Malawi will struggle to find the 1 million metric tons of white corn it’s seeking for its 17 million people, said Wandile Sihlobo, head economist at the Agricultural Business Chamber in South Africa. That’s partly because South Africa is boosting imports and Zambia has suspended exports until September.

With Malawi facing a second year of falling output, corn prices jumped 67 percent in the past year and reached a record 241 kwacha per kilogram ($8.90 a bushel) in February. Because of the crisis, the government is in talks with Ukraine, Brazil and Mexico to source grain and is considering an exception to a ban on allowing genetically modified supplies, Agriculture Minister George Chaponda said.

The U.S. Department of Agriculture doesn’t expect Mexico to export as much as Malawi needs, while more than two-thirds of the 1.2 million tons of white corn the U.S. can export in total is genetically modified, Sihlobo said. South Africa is also competing for supplies as it seeks 1.1 million tons.

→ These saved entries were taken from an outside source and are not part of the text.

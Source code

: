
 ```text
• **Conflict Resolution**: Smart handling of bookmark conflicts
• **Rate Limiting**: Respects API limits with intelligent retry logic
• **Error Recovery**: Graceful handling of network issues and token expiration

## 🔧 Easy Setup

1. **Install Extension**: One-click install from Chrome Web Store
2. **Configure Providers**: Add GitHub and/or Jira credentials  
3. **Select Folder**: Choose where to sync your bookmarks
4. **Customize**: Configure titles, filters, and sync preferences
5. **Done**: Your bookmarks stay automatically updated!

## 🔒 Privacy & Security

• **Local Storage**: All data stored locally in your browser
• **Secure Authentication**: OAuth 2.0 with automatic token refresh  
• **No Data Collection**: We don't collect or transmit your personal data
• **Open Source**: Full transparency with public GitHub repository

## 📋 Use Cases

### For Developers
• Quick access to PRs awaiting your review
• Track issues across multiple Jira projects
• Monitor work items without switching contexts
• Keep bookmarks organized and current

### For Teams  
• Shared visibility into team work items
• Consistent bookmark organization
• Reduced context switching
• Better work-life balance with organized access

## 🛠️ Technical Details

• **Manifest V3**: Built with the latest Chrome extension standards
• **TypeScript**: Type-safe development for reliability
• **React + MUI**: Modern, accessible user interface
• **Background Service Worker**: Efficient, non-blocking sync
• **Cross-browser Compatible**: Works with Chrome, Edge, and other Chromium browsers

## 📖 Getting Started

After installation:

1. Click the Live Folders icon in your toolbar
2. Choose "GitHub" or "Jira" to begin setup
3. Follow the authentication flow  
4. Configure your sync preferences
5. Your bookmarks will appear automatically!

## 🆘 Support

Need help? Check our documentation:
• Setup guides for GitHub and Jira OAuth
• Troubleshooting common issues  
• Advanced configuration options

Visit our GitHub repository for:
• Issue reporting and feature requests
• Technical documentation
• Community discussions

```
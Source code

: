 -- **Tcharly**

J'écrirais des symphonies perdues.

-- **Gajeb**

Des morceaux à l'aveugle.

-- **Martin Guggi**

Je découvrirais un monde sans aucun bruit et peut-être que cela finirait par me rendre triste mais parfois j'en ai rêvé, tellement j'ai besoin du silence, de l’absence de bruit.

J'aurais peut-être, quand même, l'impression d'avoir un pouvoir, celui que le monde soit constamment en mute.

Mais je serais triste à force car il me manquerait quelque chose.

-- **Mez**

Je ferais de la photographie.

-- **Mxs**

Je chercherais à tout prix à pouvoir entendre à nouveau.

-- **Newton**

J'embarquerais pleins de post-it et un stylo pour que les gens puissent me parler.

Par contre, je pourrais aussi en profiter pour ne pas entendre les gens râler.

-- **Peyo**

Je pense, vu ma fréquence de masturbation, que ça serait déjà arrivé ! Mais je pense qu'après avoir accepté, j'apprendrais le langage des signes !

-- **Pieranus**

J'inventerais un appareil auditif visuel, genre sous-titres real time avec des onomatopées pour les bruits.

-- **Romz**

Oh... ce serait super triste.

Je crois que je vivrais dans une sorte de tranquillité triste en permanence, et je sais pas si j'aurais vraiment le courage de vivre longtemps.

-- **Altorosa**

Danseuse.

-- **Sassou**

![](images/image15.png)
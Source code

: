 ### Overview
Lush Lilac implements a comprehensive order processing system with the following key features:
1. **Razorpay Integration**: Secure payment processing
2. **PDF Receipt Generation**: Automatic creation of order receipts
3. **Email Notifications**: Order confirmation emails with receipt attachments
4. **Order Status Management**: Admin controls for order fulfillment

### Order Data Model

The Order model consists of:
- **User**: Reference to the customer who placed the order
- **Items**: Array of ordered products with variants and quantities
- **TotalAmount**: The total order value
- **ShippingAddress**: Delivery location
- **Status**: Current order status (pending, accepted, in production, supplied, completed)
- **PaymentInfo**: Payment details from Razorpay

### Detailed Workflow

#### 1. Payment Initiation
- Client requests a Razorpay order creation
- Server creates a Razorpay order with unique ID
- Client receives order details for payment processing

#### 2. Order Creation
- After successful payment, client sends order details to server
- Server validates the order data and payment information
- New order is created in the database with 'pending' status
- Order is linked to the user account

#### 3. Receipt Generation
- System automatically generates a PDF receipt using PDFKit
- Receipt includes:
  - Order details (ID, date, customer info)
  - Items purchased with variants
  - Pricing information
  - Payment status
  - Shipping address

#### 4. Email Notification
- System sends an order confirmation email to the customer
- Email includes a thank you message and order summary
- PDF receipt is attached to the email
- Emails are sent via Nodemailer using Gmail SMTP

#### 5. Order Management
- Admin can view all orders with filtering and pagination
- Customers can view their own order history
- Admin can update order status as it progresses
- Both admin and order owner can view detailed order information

Yellow and white corn prices on the South African Futures Exchange have risen at least 50 percent in the past year.

Yellow Corn

"The only other option is yellow maize, unless they start substituting for other cereals, other food items," said Jonathan Pound, an economist at the UN’s Food & Agriculture Organization. "It has happened in the past where they mix white and yellow maize in the subregion to produce their maize meal."

While there’s little nutritional difference between the two types of corn, the yellow variety is mostly used in sub-Saharan Africa to feed livestock and poultry, giving a darker shade to egg shells and yolks. Other parts of the world, such as Asia and South America, use the type in some foods. Almost all white corn goes to human consumption in southern and eastern Africa.

Port Capacity

Malawi may face another problem. It’s unclear whether the ports of Nacala and Beira in neighboring Mozambique have the capacity to handle the 1 million tons the land-locked country seeks, Sihlobo said. Nacala is expecting to get more than 300,000 tons of corn destined for Malawi, according to Portos do Norte SA Chief Executive Officer Fernando Couto.

Beira has eight bagging machines and can handle 1,000 tons of bulk cargo a day, according to a presentation by Cornelder de Mocambique Sarl, which manages the harbor. To deal with more unloadings, the port has bought another four machines due to arrive this month. It also turned a container freight station into a warehouse to store 10,000 tons of corn.

"Mozambique’s logistics are OK in the north, and the region produces maize too," Ecobank’s George said. "But as Malawi does not usually import large volumes via this route, capacity constraints could slow the flow" and securing financing could also be a challenge, he said.